Lines that include the string "flere" are the ones to copy from the entries below.

══ Data provided ══

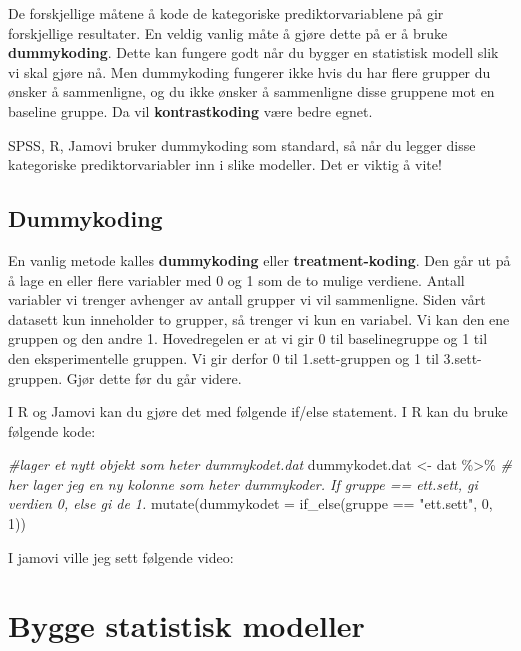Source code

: \documentclass[
]{book}
\newenvironment{Shaded}{\begin{snugshade}}{\end{snugshade}}
\newcommand{\AttributeTok}[1]{\textcolor[rgb]{0.77,0.63,0.00}{#1}}
\newcommand{\CommentTok}[1]{\textcolor[rgb]{0.56,0.35,0.01}{\textit{#1}}}
\newcommand{\DecValTok}[1]{\textcolor[rgb]{0.00,0.00,0.81}{#1}}
\newcommand{\FunctionTok}[1]{\textcolor[rgb]{0.00,0.00,0.00}{#1}}
\newcommand{\NormalTok}[1]{#1}
\newcommand{\OtherTok}[1]{\textcolor[rgb]{0.56,0.35,0.01}{#1}}
\newcommand{\SpecialCharTok}[1]{\textcolor[rgb]{0.00,0.00,0.00}{#1}}
\newcommand{\StringTok}[1]{\textcolor[rgb]{0.31,0.60,0.02}{#1}}
\begin{document}
De forskjellige måtene å kode de kategoriske prediktorvariablene på gir forskjellige resultater. En veldig vanlig måte å gjøre dette på er å bruke \textbf{dummykoding}. Dette kan fungere godt når du bygger en statistisk modell slik vi skal gjøre nå. Men dummykoding fungerer ikke hvis du har flere grupper du ønsker å sammenligne, og du ikke ønsker å sammenligne disse gruppene mot en baseline gruppe. Da vil \textbf{kontrastkoding} være bedre egnet.

SPSS, R, Jamovi bruker dummykoding som standard, så når du legger disse kategoriske prediktorvariabler inn i slike modeller. Det er viktig å vite!

\hypertarget{dummykoding}{%
\section{Dummykoding}\label{dummykoding}}

En vanlig metode kalles \textbf{dummykoding} eller \textbf{treatment-koding}. Den går ut på å lage en eller flere variabler med 0 og 1 som de to mulige verdiene. Antall variabler vi trenger avhenger av antall grupper vi vil sammenligne. Siden vårt datasett kun inneholder to grupper, så trenger vi kun en variabel. Vi kan den ene gruppen og den andre 1. Hovedregelen er at vi gir 0 til baselinegruppe og 1 til den eksperimentelle gruppen. Vi gir derfor 0 til 1.sett-gruppen og 1 til 3.sett-gruppen. Gjør dette før du går videre.

I R og Jamovi kan du gjøre det med følgende if/else statement. I R kan du bruke følgende kode:

\begin{Shaded}
\begin{Highlighting}[]
\CommentTok{\#lager et nytt objekt som heter dummykodet.dat}
\NormalTok{dummykodet.dat }\OtherTok{\textless{}{-}}\NormalTok{ dat }\SpecialCharTok{\%\textgreater{}\%}
  \CommentTok{\# her lager jeg en ny kolonne som heter dummykoder. If gruppe == \textquotesingle{}ett.sett\textquotesingle{}, gi verdien 0, else gi de 1.}
  \FunctionTok{mutate}\NormalTok{(}\AttributeTok{dummykodet =} \FunctionTok{if\_else}\NormalTok{(gruppe }\SpecialCharTok{==} \StringTok{"ett.sett"}\NormalTok{, }\DecValTok{0}\NormalTok{, }\DecValTok{1}\NormalTok{))}
\end{Highlighting}
\end{Shaded}

I jamovi ville jeg sett følgende video:

\hypertarget{bygge-statistisk-modeller}{%
\chapter{Bygge statistisk modeller}\label{bygge-statistisk-modeller}}
\end{document}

═══

- [Exercise answer]:
De forskjellige måtene å kode de kategoriske prediktorvariablene på gir forskjellige resultater. En veldig vanlig måte å gjøre dette på er å bruke \textbf{dummykoding}. Dette kan fungere godt når du bygger en statistisk modell slik vi skal gjøre nå. Men dummykoding fungerer ikke hvis du har flere grupper du ønsker å sammenligne, og du ikke ønsker å sammenligne disse gruppene mot en baseline gruppe. Da vil \textbf{kontrastkoding} være bedre egnet.
En vanlig metode kalles \textbf{dummykoding} eller \textbf{treatment-koding}. Den går ut på å lage en eller flere variabler med 0 og 1 som de to mulige verdiene. Antall variabler vi trenger avhenger av antall grupper vi vil sammenligne. Siden vårt datasett kun inneholder to grupper, så trenger vi kun en variabel. Vi kan den ene gruppen og den andre 1. Hovedregelen er at vi gir 0 til baselinegruppe og 1 til den eksperimentelle gruppen. Vi gir derfor 0 til 1.sett-gruppen og 1 til 3.sett-gruppen. Gjør dette før du går videre.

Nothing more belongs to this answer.